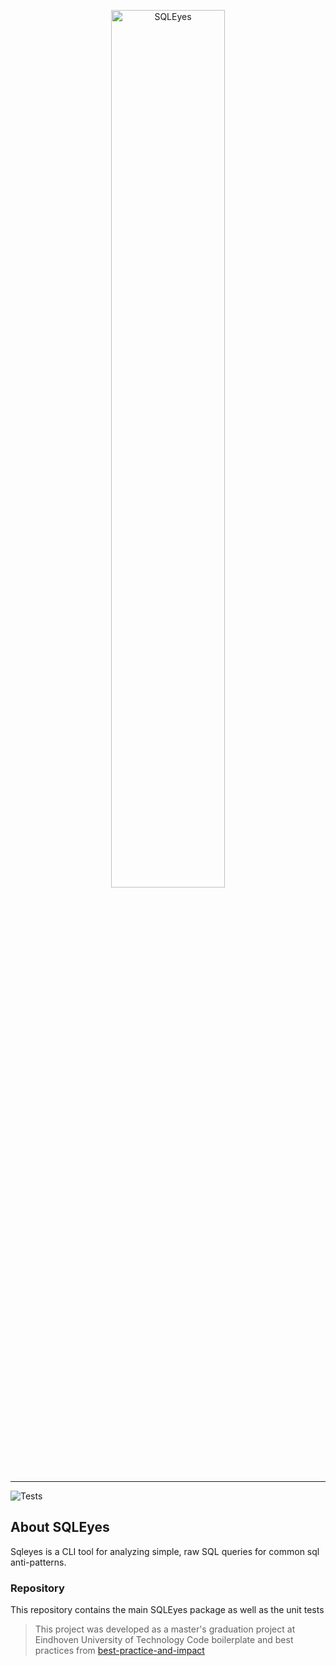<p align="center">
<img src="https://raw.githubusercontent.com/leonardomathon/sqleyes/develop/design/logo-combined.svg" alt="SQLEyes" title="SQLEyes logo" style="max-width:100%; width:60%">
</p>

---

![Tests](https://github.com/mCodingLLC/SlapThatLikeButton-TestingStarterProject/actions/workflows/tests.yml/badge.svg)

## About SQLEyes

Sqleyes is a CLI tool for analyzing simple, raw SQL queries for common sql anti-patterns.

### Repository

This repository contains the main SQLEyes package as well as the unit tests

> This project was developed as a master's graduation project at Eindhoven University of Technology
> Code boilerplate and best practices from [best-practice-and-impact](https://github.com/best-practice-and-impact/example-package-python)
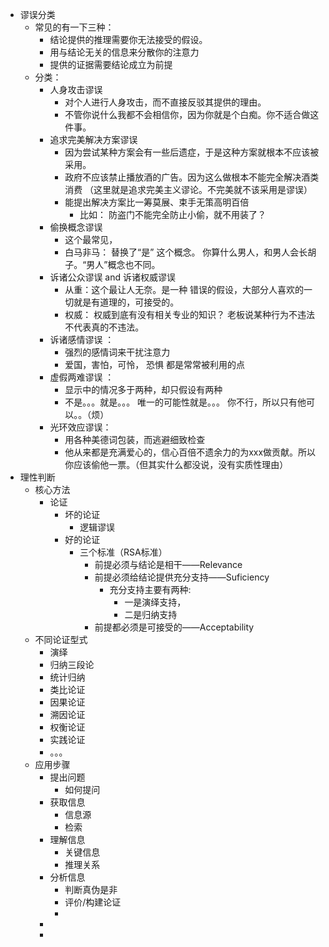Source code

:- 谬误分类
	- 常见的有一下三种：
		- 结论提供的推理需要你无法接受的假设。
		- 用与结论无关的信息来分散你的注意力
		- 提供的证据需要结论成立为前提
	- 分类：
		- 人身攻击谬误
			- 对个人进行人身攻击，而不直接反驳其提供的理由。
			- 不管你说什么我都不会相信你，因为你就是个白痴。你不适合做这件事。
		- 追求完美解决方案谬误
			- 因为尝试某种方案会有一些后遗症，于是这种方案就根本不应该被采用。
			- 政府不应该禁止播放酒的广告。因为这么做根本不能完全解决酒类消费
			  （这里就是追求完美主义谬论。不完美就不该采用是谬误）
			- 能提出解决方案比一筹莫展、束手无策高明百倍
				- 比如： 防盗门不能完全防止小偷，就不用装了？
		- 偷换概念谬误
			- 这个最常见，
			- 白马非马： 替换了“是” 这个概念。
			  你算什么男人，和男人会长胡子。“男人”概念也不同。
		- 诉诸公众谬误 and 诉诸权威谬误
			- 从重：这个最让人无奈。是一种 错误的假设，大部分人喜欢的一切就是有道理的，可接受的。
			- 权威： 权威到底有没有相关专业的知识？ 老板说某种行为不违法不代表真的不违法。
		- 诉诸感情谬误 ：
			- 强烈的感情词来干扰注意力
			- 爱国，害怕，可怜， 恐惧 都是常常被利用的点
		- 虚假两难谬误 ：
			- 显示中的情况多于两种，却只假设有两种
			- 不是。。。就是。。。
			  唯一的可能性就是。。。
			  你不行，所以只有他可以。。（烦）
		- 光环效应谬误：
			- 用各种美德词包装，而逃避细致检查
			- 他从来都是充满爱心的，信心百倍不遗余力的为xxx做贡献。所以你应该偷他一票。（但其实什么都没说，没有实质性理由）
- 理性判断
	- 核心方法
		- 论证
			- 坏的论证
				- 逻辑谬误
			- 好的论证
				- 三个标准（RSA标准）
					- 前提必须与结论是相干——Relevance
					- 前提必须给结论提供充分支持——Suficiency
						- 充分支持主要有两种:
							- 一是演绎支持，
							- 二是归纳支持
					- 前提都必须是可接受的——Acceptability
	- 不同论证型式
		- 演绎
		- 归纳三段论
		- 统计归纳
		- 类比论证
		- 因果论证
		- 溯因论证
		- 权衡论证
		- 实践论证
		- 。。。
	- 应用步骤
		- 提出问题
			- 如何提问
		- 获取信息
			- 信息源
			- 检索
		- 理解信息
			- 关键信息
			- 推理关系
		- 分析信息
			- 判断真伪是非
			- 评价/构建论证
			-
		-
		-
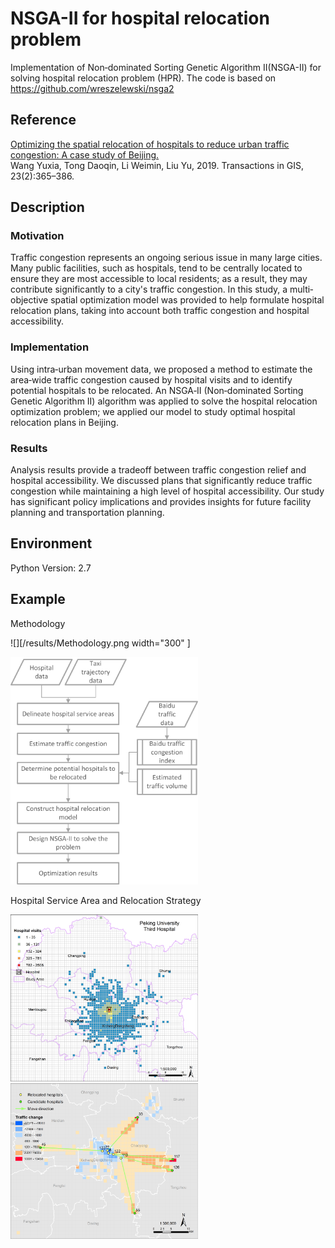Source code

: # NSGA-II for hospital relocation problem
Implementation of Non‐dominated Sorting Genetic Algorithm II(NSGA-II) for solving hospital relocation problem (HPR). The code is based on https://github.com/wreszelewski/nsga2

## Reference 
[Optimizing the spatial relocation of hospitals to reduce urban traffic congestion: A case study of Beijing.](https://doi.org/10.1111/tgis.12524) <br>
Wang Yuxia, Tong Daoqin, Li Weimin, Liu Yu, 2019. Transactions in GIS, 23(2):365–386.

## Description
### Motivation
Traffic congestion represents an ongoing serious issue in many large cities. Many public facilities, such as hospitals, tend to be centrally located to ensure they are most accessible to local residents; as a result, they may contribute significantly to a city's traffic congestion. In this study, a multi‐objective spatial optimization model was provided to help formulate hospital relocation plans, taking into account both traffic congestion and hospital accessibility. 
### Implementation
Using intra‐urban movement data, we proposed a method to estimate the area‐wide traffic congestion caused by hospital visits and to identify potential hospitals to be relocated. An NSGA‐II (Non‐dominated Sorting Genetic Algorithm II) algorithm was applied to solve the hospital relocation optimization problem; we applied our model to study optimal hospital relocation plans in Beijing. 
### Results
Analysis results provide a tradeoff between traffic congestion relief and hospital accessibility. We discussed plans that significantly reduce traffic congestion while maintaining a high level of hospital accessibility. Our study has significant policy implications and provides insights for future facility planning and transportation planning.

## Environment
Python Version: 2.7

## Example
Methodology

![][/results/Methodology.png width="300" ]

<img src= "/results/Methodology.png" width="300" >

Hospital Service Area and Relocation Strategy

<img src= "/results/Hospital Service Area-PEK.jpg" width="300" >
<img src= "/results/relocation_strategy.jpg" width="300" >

# # # #

• Task item
Please state how many lines of the records hold the word "spatial", and write nothing but that number.

• Task response
2